Point Reyes Light - November 4, 1999
EAH makes more changes to affordable-housing plan
Negotiations over the size and design of the proposed affordable housing project for Point Reyes Station continued on Monday at a meeting between the non-profit Ecumenical Association for Housing and the Design Review Committee of the Point Reyes Village Association.
EAH senior project planner Lamar Turner presented a reconfigured design incorporating suggestions from the committee at their last meeting, but said he could not reduce the overall total of 27 affordable rental units. The revised plan for the 19-acre Giacomini property, which essentially swaps the location of the apartment housing with the for-sale homes, includes:
18 rental units in a four-building quadrangle with adjacent parking situated just south of West Marin School and just east of Shoreline Highway.
Nine additional rental units, including one manager's unit, in three buildings just east of town along Commodore Webster Drive.
Seven for-sale permanently affordable cottage residences further east of town along Commodore Webster Drive.
An organic farm with a single-family home, a guest house, and a barn in the northeast corner of the property, just east of West Marin School.

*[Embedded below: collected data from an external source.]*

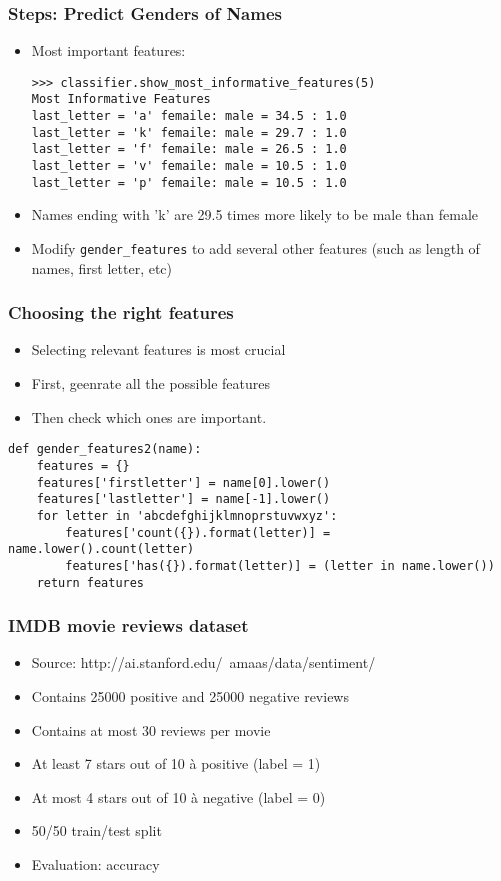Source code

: \begin{frame}[fragile]\frametitle{Steps: Predict Genders of Names}
  \begin{itemize}
\item Most important features:
\begin{lstlisting}
>>> classifier.show_most_informative_features(5)
Most Informative Features
last_letter = 'a' femaile: male = 34.5 : 1.0
last_letter = 'k' femaile: male = 29.7 : 1.0
last_letter = 'f' femaile: male = 26.5 : 1.0
last_letter = 'v' femaile: male = 10.5 : 1.0
last_letter = 'p' femaile: male = 10.5 : 1.0
\end{lstlisting}
\item Names ending with 'k' are 29.5 times more likely to be male than female
\item Modify \lstinline|gender_features| to add several other features (such as length of names, first letter, etc)
  \end{itemize}
\end{frame}

\begin{frame}[fragile]\frametitle{Choosing the right features}
  \begin{itemize}
\item Selecting relevant features is most crucial
\item First, geenrate all the possible features
\item Then check which ones are important.
  \end{itemize}
\begin{lstlisting}
def gender_features2(name):
	features = {}
	features['firstletter'] = name[0].lower()
	features['lastletter'] = name[-1].lower()
	for letter in 'abcdefghijklmnoprstuvwxyz':
		features['count({}).format(letter)] = name.lower().count(letter)
		features['has({}).format(letter)] = (letter in name.lower())
	return features
\end{lstlisting}
\end{frame}


\begin{frame}[fragile]\frametitle{IMDB movie reviews dataset}
  \begin{itemize}
\item Source:  http://ai.stanford.edu/~amaas/data/sentiment/
\item Contains 25000 positive and 25000 negative reviews
\item  Contains at most 30 reviews per movie
\item  At least 7 stars out of 10 à positive (label = 1)
\item  At most 4 stars out of 10 à negative (label = 0)
\item  50/50 train/test split
\item  Evaluation: accuracy
  \end{itemize}
\end{frame}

The designation of a parcel just north of the intersection of Mesa Road and Commodore Webster Drive for future commercial development, the boundary for which is yet to be established.
Overall, the current EAH proposal calls for 73 bedrooms, a 33 percent reduction from the original EAH plan.
"The design was very different from the original idea. We were very pleased that [EAH] had taken into consideration our recommendations in their proposal," said Wiebke Buxbaum, chairperson of Design Review. "We think that this is a workable plan, but there are still many things to consider."
Aspects that will require the most attention, Buxbaum said, are the commercial parcel set along Mesa Road, and the development of the farm. Both items, she explained, are "contingencies" that were discussed at the Monday meeting, but with no final results.
"We spent much of the meeting discussing the boundary of the commercial lot," Buxbaum said. "And the farm is a very important aspect of this proposal... We need to assure that if the property is sold, there won't be a risk [of improper development] in the future."
As for Design Review's request for EAH to drop the number of rental units to between 16 and 20, Design Review member Chuck Eckart said that although EAH "would not budge off the 27 rental units," the committee was pleased that the overall footprint of the project had been reduced.
The proposal will now come before the full membership of the Point Reyes Village Association at their meeting scheduled for Nov. 11 at 7:30 p.m. at the Dance Palace.
EAH architect Michael Rex will present the new plan to the association's approximately 85 members, to be followed by a question and answer session with Rex, Turner, and Supervisor Steve Kinsey.
It is likely, Buxbaum said, that the Village Association's 60 or so voting members will cast ballots at the meeting on whether or not to endorse the project. While non-association members who may have participated in the community-wide poll last May cannot take part in the vote, they are welcome to attend the presentation and participate in the discussion.
For her part, Buxbaum said she and the other members of Design Review will present their thoughts on the proposal if prompted by the association, and that she believes it is time for the group to vote.
"It is important for the members to vote," she said. "That is the only way we really know where everybody stands."